Fences and ghettoes aren’t the answer in Rakhine

The Arakan Rohingya Salvation Army (ARSA) has been labeled a terrorist organisation. It has caused a number of deaths—local civilian as well as security personnel. It is to be condemned and rooted out—no doubt about that at all. Indeed, since over two years ago, think tanks and diplomats in neighbouring countries have warned me personally about Islamist terrorist groups making their advent in Myanmar and I had passed this information on. The violence erupted as these friends had foretold, and we are now seeing the nature and the extent of the Myanmar state’s response. At this point we need to deeply consider one fundamental question: is ARSA and its attacks the cause or the consequence?

The Rohingya issue has a long provenance, but beginning from the first military junta period (also known as the Burma Socialist Programme Party regime) that community began to be regarded as a problem from at least the 1970s. Immigration operations were carried out in the northern Rakhine border townships of Buthidaung and Maungdaw. At least on two occasions, hundreds of thousands of Muslims (mostly Rohingya) fled into neighbouring Bangladesh. Official negotiations had to be held and most of those who had fled were taken back.
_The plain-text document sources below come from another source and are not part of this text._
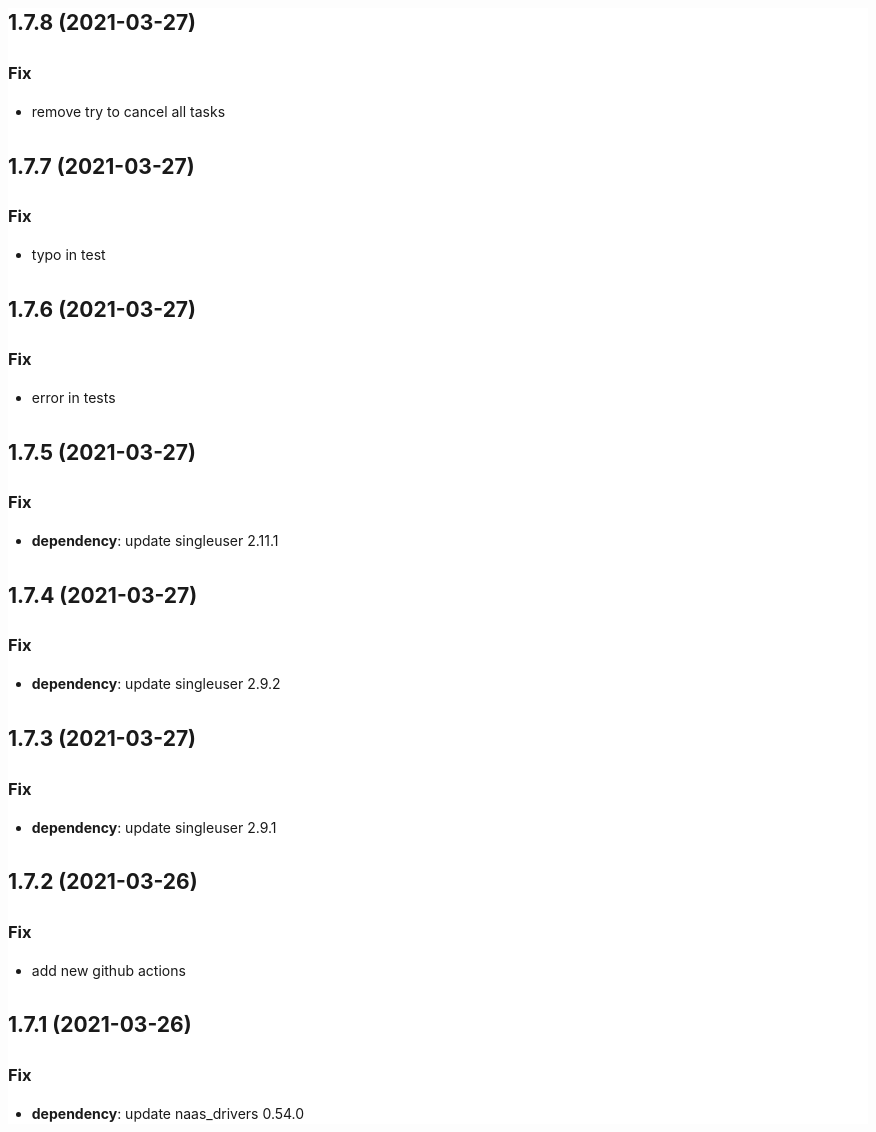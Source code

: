 ## 1.7.8 (2021-03-27)

### Fix

- remove try to cancel all tasks

## 1.7.7 (2021-03-27)

### Fix

- typo in test

## 1.7.6 (2021-03-27)

### Fix

- error in tests

## 1.7.5 (2021-03-27)

### Fix

- **dependency**: update singleuser 2.11.1

## 1.7.4 (2021-03-27)

### Fix

- **dependency**: update singleuser 2.9.2

## 1.7.3 (2021-03-27)

### Fix

- **dependency**: update singleuser 2.9.1

## 1.7.2 (2021-03-26)

### Fix

- add new github actions

## 1.7.1 (2021-03-26)

### Fix

- **dependency**: update naas_drivers 0.54.0
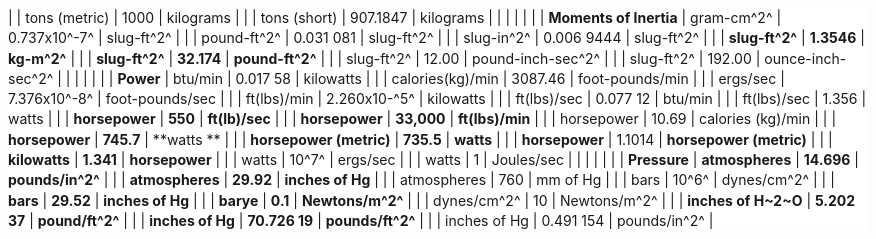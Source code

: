 |          | tons (metric)                    | 1000            | kilograms         |
|          | tons (short)                     | 907.1847        | kilograms         |
|                        |                |              |                   |
| **Moments of Inertia** | gram-cm^2^     | 0.737x10^-7^ | slug-ft^2^        |
|                        | pound-ft^2^    | 0.031 081     | slug-ft^2^        |
|                        | slug-in^2^     | 0.006 9444    | slug-ft^2^        |
|                        | **slug-ft^2^** | **1.3546**   | **kg-m^2^**       |
|                        | **slug-ft^2^** | **32.174**   | **pound-ft^2^**   |
|                        | slug-ft^2^     | 12.00        | pound-inch-sec^2^ |
|                        | slug-ft^2^     | 192.00       | ounce-inch-sec^2^ |
|           |                         |              |                         |
| **Power** | btu/min                 | 0.017 58      | kilowatts               |
|           | calories(kg)/min        | 3087.46      | foot-pounds/min         |
|           | ergs/sec                | 7.376x10^-8^ | foot-pounds/sec         |
|           | ft(lbs)/min             | 2.260x10-^5^ | kilowatts               |
|           | ft(lbs)/sec             | 0.077 12      | btu/min                 |
|           | ft(lbs)/sec             | 1.356        | watts                   |
|           | **horsepower**          | **550**      | **ft(lb)/sec**          |
|           | **horsepower**          | **33,000**   | **ft(lbs)/min**         |
|           | horsepower              | 10.69        | calories (kg)/min       |
|           | **horsepower**          | **745.7**    | **watts **              |
|           | **horsepower (metric)** | **735.5**    | **watts**               |
|           | **horsepower**          | 1.1014       | **horsepower (metric)** |
|           | **kilowatts**           | **1.341**    | **horsepower**          |
|           | watts                   | 10^7^        | ergs/sec                |
|           | watts                   | 1            | Joules/sec              |
|              |                     |                |                  |
| **Pressure** | **atmospheres**     | **14.696**     | **pounds/in^2^** |
|              | **atmospheres**     | **29.92**      | **inches of Hg** |
|              | atmospheres         | 760            | mm of Hg         |
|              | bars                | 10^6^          | dynes/cm^2^      |
|              | **bars**            | **29.52**      | **inches of Hg** |
|              | **barye**           | **0.1**        | **Newtons/m^2^** |
|              | dynes/cm^2^         | 10             | Newtons/m^2^     |
|              | **inches of H~2~O** | **5.202 37**    | **pound/ft^2^**  |
|              | **inches of Hg**    | **70.726 19**   | **pounds/ft^2^** |
|              | inches of Hg        | 0.491 154       | pounds/in^2^     |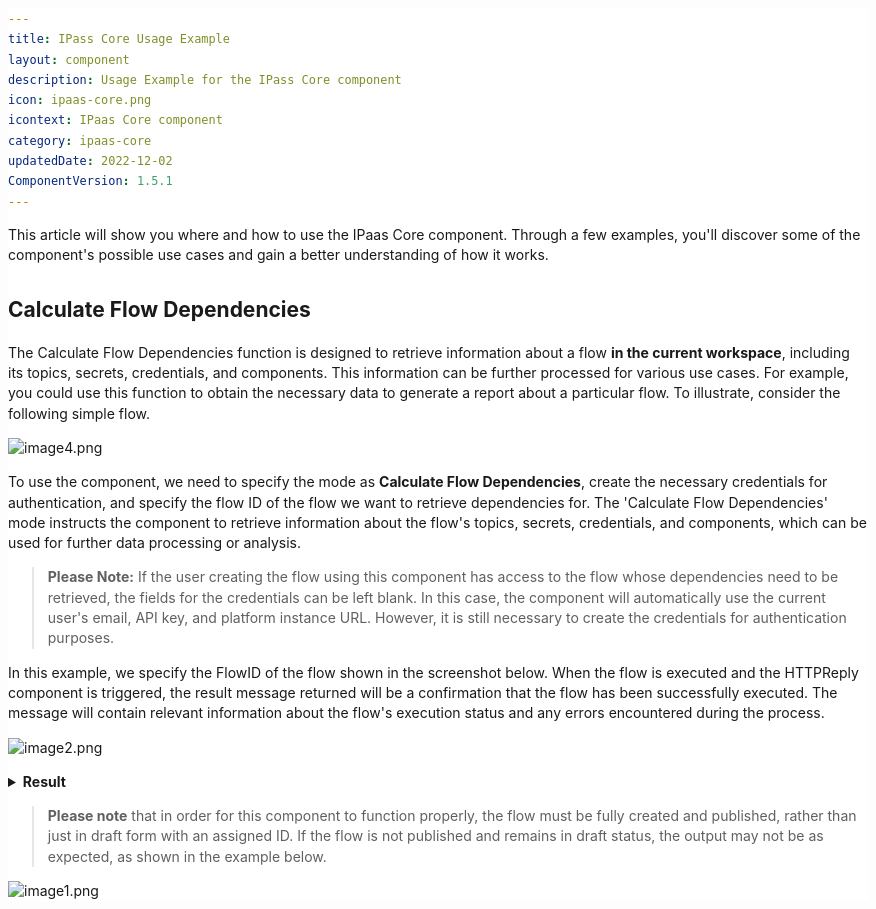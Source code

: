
 ```yaml
---
title: IPass Core Usage Example
layout: component
description: Usage Example for the IPass Core component
icon: ipaas-core.png
icontext: IPaas Core component
category: ipaas-core
updatedDate: 2022-12-02
ComponentVersion: 1.5.1
---
```


This article will show you where and how to use the IPaas Core component. Through a few examples, you'll discover some of the component's possible use cases and gain a better understanding of how it works.

## Calculate Flow Dependencies

The Calculate Flow Dependencies function is designed to retrieve information about a flow **in the current workspace**, including its topics, secrets, credentials, and components. This information can be further processed for various use cases. For example, you could use this function to obtain the necessary data to generate a report about a particular flow. To illustrate, consider the following simple flow.

![image4.png](https://s3-us-west-2.amazonaws.com/secure.notion-static.com/ae249693-a784-4848-98b1-f29f4df0770f/image4.png)

To use the component, we need to specify the mode as **Calculate Flow Dependencies**, create the necessary credentials for authentication, and specify the flow ID of the flow we want to retrieve dependencies for. The 'Calculate Flow Dependencies' mode instructs the component to retrieve information about the flow's topics, secrets, credentials, and components, which can be used for further data processing or analysis.

>**Please Note:** If the user creating the flow using this component has access to the flow whose dependencies need to be retrieved, the fields for the credentials can be left blank. In this case, the component will automatically use the current user's email, API key, and platform instance URL. However, it is still necessary to create the credentials for authentication purposes.

In this example, we specify the FlowID of the flow shown in the screenshot below. When the flow is executed and the HTTPReply component is triggered, the result message returned will be a confirmation that the flow has been successfully executed. The message will contain relevant information about the flow's execution status and any errors encountered during the process.

![image2.png](https://s3-us-west-2.amazonaws.com/secure.notion-static.com/9c2776ce-98b3-46ca-bafc-37c579e3845d/image2.png)

<details close markdown="block"><summary><strong>Result</strong></summary></details>

>**Please note** that in order for this component to function properly, the flow must be fully created and published, rather than just in draft form with an assigned ID. If the flow is not published and remains in draft status, the output may not be as expected, as shown in the example below.

![image1.png](https://s3-us-west-2.amazonaws.com/secure.notion-static.com/495509a0-4d1f-4210-b8d9-052472e63dce/image1.png)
The Myanmar government’s next response was to bottle up the Rohingya in those and adjacent townships, in the process stripping them of many basic rights. That region became a ghetto or quarantined area, and the situation festered for decades. The communal violence that erupted in 2012 started in another area of Rakhine state, and quickly spread to central Myanmar and also to north Rakhine. There were burnings and counter-burnings of homes and entire villages, in addition to other atrocities. As a result many Muslim communities were moved into IDP camps ‘for their own safety’, these became in actuality 21st century concentration camps. Rakhine Buddhists have been displaced too, and there are a number of Buddhists from Bangladesh who have sought refuge in Rakhine.

It is well known by now that herding people into confinement (by whatever name it goes) and depriving them of their rights is a surefire way to breed violence, crime and militancy. This policy is as misguided and ineffective as it is inhumane. Continuing it and expecting people to be docile is the height of delusion.

The present crisis, with 400,000 Rohingyas having to take shelter in Bangladesh, is still in its early stages. The Office of the State Counsellor, no less, has announced that 432 have lost their lives. Of the people who have fled, only those who can show ‘proof’ will be allowed back. The state counselor herself will be making a speech to the nation (in English) on Tuesday 19 September—in part to make up for not going to the UN General Assembly meeting, I might add. Here, I would like to say that simply addressing the nation, and all the accompanying pious rhetoric, cannot make up for sheer incompetence in policy and on the ground responses.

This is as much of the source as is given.